Researchers at the Monell Chemical Senses Center in Philadelphia report in
today’s Alcoholism: Clinical and Experimental Research that children
between the ages of 3 and 6 years are likely to dislike the smell of beer if
their parents report drinking to escape feelings of unhappiness. The findings
extend earlier knowledge that young children acquire sensory learning about
alcohol and suggest that their response to alcohol may derive from emotions
observed or experienced when their parents drank.
"Aversive learning appears to begin quite young, indeed," said Enoch Gordis,
M.D., Director of the National Institute on Alcohol Abuse and Alcoholism, which
supported the study. "While it remains to be seen whether—and, if so, for
whom--early aversion persists or affects later behaviors, this work adds useful
information to NIAAA’s efforts to understand why many kids get into trouble with
alcohol and others do not."
Preventing underage drinking is a focus of NIAAA research and the newly
established Leadership to Keep Children Alcohol Free, a multiyear outreach
initiative spearheaded by state Governors’ Spouses, the Robert Wood Johnson
Foundation, the Substance Abuse and Mental Health Services Administration, and
NIH’s Offices of Research on Women’s Health and Minority Health.
Today’s report strongly ties very early learning about alcohol to the
emotional context of parental drinking, according to first study author Julie A.
Mennella, Ph.D. Her findings are consistent with animal model studies that found
that rat pups exposed to an intoxicated mother later were averse to textures
that they associated with an alcohol smell. Previous research also has shown
that elementary-aged children of alcoholic parents report more negative alcohol
expectancies than children of nonalcoholics, and that preschoolers whose parents
drink heavily or to escape are more successful than other preschoolers at
identifying alcohol by smell. Dr. Mennella and coauthor Pamela Garcia extend
these findings to encompass children’s hedonic (pleasurable or unpleasurable)
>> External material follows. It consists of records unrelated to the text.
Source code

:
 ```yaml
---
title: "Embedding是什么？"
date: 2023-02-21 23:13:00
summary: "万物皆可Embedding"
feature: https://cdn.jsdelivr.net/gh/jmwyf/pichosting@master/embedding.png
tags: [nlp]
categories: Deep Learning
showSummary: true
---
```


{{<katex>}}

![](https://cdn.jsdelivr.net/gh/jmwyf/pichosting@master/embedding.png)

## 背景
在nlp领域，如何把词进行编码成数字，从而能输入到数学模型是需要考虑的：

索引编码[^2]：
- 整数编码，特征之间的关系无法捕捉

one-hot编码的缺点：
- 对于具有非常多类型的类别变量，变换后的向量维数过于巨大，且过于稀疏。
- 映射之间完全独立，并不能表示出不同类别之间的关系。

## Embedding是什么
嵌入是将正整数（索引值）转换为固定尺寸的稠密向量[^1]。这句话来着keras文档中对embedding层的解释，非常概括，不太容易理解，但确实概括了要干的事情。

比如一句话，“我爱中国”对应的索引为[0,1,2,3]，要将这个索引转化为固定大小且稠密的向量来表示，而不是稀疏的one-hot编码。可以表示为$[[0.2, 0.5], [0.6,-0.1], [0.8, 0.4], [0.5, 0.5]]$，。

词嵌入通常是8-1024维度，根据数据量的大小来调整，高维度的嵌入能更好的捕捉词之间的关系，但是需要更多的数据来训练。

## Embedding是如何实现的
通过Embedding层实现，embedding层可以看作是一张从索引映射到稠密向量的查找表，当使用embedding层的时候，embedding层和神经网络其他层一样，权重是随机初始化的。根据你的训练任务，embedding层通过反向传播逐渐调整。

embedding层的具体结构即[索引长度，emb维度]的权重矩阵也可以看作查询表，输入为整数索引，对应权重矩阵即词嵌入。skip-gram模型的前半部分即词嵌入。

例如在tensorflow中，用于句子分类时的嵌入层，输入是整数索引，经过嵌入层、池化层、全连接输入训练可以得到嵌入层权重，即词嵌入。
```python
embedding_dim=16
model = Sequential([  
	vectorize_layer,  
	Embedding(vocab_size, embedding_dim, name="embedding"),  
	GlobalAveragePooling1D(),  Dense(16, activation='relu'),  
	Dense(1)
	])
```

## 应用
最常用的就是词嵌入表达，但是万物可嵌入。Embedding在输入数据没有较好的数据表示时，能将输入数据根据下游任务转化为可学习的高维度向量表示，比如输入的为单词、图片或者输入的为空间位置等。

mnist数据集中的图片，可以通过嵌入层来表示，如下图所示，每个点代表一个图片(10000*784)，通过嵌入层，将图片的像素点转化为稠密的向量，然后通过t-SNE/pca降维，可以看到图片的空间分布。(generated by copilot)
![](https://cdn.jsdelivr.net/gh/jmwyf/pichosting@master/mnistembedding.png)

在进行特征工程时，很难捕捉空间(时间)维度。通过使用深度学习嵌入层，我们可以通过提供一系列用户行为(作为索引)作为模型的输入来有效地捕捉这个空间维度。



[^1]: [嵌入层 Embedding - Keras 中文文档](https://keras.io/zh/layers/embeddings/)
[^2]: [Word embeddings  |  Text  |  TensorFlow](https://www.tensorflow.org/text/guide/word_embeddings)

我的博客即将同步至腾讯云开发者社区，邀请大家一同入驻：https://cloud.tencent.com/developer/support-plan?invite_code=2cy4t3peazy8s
responses and are the first to show a direct aversive effect
related to parental drinking
Dr. Mennella’s laboratory earlier reported [Chemical Senses
1998; 23:11-17] that 6- to 13-month-old infants with greater previous exposure
to alcohol (inferred from questionnaires about parental drinking) could
discriminate its smell from the smell of vanilla and that those children behaved
differently in response to alcohol-scented toys. That study showed both that the
alcohol smell evoked a behavioral response and that sensory learning based on
smell is keenly selective, she said.
In today’s study, 83 girls and 67 boys were presented with plastic squeeze
bottles, each of which contained the odor of beer, bubble gum, sour milk
(pyridine), or a neutral odor (mineral oil). The researchers delivered gentle
puffs of air from the squeeze bottles into the children’s nostrils and asked
them if they liked or disliked the different odors. When the children liked an
odor, they passed that squeeze bottle to a stuffed Big Bird toy; if they
disliked an odor, they passed that bottle to an Oscar-the-Grouch toy so that he
could throw it in his garbage can.
The mother and, when possible, the father answered questions about alcohol
use. Parents who drank alcohol to alter their mental state or lessen feelings of
unhappiness were considered escape drinkers; those who reported drinking to
escape also were found to drink more alcohol than those who did not. Of the 150
children who participated in the study, 25 had mothers and 30 had at least one
parent (mother, father, or both) who reported drinking to escape.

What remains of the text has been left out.